::: SOURCE DATA :::

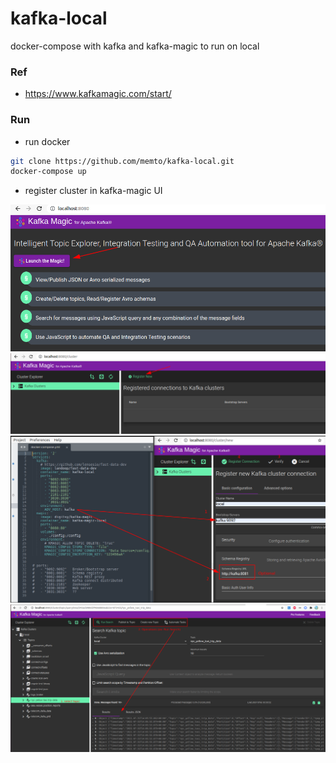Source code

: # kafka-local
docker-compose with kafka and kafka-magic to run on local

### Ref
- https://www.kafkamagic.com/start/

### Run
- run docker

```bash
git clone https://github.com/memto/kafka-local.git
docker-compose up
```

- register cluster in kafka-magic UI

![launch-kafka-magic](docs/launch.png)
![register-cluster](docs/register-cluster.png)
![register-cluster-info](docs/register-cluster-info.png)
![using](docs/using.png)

:::
::: SOURCE DATA :::

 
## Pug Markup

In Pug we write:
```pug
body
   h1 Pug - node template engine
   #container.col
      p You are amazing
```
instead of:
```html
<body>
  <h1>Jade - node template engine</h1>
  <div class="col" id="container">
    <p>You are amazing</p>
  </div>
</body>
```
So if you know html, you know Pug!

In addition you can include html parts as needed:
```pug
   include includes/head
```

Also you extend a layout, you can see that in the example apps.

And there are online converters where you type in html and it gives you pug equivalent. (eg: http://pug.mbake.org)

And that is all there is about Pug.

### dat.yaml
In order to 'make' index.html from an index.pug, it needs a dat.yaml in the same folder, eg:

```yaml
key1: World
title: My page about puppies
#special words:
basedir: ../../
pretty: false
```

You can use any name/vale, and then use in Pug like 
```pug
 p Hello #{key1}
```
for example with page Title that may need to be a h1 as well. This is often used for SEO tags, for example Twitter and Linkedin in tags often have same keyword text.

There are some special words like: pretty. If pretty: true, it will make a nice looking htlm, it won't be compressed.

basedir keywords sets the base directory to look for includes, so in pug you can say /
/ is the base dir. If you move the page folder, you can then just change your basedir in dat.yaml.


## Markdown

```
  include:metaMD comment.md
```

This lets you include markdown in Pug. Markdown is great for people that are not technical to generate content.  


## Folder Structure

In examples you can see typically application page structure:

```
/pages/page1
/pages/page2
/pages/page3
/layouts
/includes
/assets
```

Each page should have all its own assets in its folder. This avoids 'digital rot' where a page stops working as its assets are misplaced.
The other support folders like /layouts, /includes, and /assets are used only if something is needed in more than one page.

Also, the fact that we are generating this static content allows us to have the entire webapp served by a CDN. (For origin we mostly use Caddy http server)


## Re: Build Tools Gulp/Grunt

:::
::: SOURCE DATA :::

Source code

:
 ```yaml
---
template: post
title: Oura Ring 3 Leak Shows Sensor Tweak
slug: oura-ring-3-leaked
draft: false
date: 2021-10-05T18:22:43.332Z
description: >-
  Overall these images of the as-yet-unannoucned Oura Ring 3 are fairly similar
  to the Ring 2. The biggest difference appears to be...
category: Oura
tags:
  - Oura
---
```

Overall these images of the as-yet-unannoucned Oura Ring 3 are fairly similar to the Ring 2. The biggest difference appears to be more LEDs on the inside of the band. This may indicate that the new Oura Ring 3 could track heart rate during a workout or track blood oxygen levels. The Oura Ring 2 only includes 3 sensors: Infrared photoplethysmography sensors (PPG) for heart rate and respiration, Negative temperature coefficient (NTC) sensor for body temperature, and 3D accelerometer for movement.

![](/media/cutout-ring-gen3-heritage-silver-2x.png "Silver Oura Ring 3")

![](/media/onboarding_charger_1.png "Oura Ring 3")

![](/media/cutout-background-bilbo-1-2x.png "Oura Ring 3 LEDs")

:::

Whenever the word "tags" shows up in a line above, copy that line.

for example with page Title that may need to be a h1 as well. This is often used for SEO tags, for example Twitter and Linkedin in tags often have same keyword text.
tags:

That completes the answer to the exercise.